[Given records]:
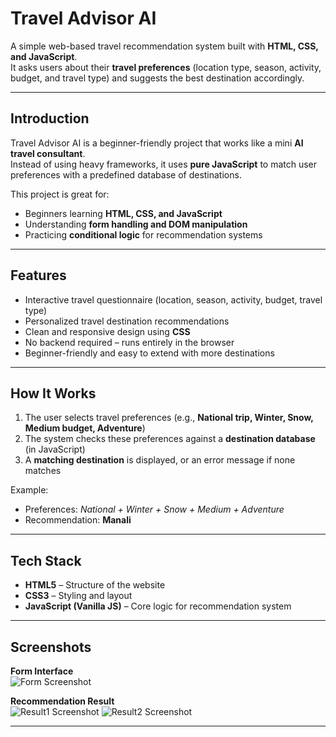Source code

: #  Travel Advisor AI  

A simple web-based travel recommendation system built with **HTML, CSS, and JavaScript**.  
It asks users about their **travel preferences** (location type, season, activity, budget, and travel type) and suggests the best destination accordingly.  

---

## Introduction  

Travel Advisor AI is a beginner-friendly project that works like a mini **AI travel consultant**.  
Instead of using heavy frameworks, it uses **pure JavaScript** to match user preferences with a predefined database of destinations.  

This project is great for:  
- Beginners learning **HTML, CSS, and JavaScript**  
- Understanding **form handling and DOM manipulation**  
- Practicing **conditional logic** for recommendation systems  

---

## Features  

- Interactive travel questionnaire (location, season, activity, budget, travel type)  
- Personalized travel destination recommendations  
- Clean and responsive design using **CSS**  
- No backend required – runs entirely in the browser  
- Beginner-friendly and easy to extend with more destinations  

---

## How It Works  

1. The user selects travel preferences (e.g., **National trip, Winter, Snow, Medium budget, Adventure**)  
2. The system checks these preferences against a **destination database** (in JavaScript)  
3. A **matching destination** is displayed, or an error message if none matches  

Example:  
- Preferences: *National + Winter + Snow + Medium + Adventure*  
- Recommendation: **Manali**   

---

## Tech Stack  

- **HTML5** – Structure of the website  
- **CSS3** – Styling and layout  
- **JavaScript (Vanilla JS)** – Core logic for recommendation system  

---

## Screenshots  

**Form Interface**  
![Form Screenshot](./screenshots/form.png)  

**Recommendation Result**  
![Result1 Screenshot](./screenshots/result1.png) 
![Result2 Screenshot](./screenshots/result2.png)  


---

[Problem statement]:
Your reply must match the data above line for line, except that it holds no pictures.

[Written solution]:
Source code

: #  Travel Advisor AI  

A simple web-based travel recommendation system built with **HTML, CSS, and JavaScript**.  
It asks users about their **travel preferences** (location type, season, activity, budget, and travel type) and suggests the best destination accordingly.  

---

## Introduction  

Travel Advisor AI is a beginner-friendly project that works like a mini **AI travel consultant**.  
Instead of using heavy frameworks, it uses **pure JavaScript** to match user preferences with a predefined database of destinations.  

This project is great for:  
- Beginners learning **HTML, CSS, and JavaScript**  
- Understanding **form handling and DOM manipulation**  
- Practicing **conditional logic** for recommendation systems  

---

## Features  

- Interactive travel questionnaire (location, season, activity, budget, travel type)  
- Personalized travel destination recommendations  
- Clean and responsive design using **CSS**  
- No backend required – runs entirely in the browser  
- Beginner-friendly and easy to extend with more destinations  

---

## How It Works  

1. The user selects travel preferences (e.g., **National trip, Winter, Snow, Medium budget, Adventure**)  
2. The system checks these preferences against a **destination database** (in JavaScript)  
3. A **matching destination** is displayed, or an error message if none matches  

Example:  
- Preferences: *National + Winter + Snow + Medium + Adventure*  
- Recommendation: **Manali**   

---

## Tech Stack  

- **HTML5** – Structure of the website  
- **CSS3** – Styling and layout  
- **JavaScript (Vanilla JS)** – Core logic for recommendation system  

---

## Screenshots  

**Form Interface**  
![Form Screenshot](./screenshots/form.png)  

**Recommendation Result**  
![Result1 Screenshot](./screenshots/result1.png) 
![Result2 Screenshot](./screenshots/result2.png)  


---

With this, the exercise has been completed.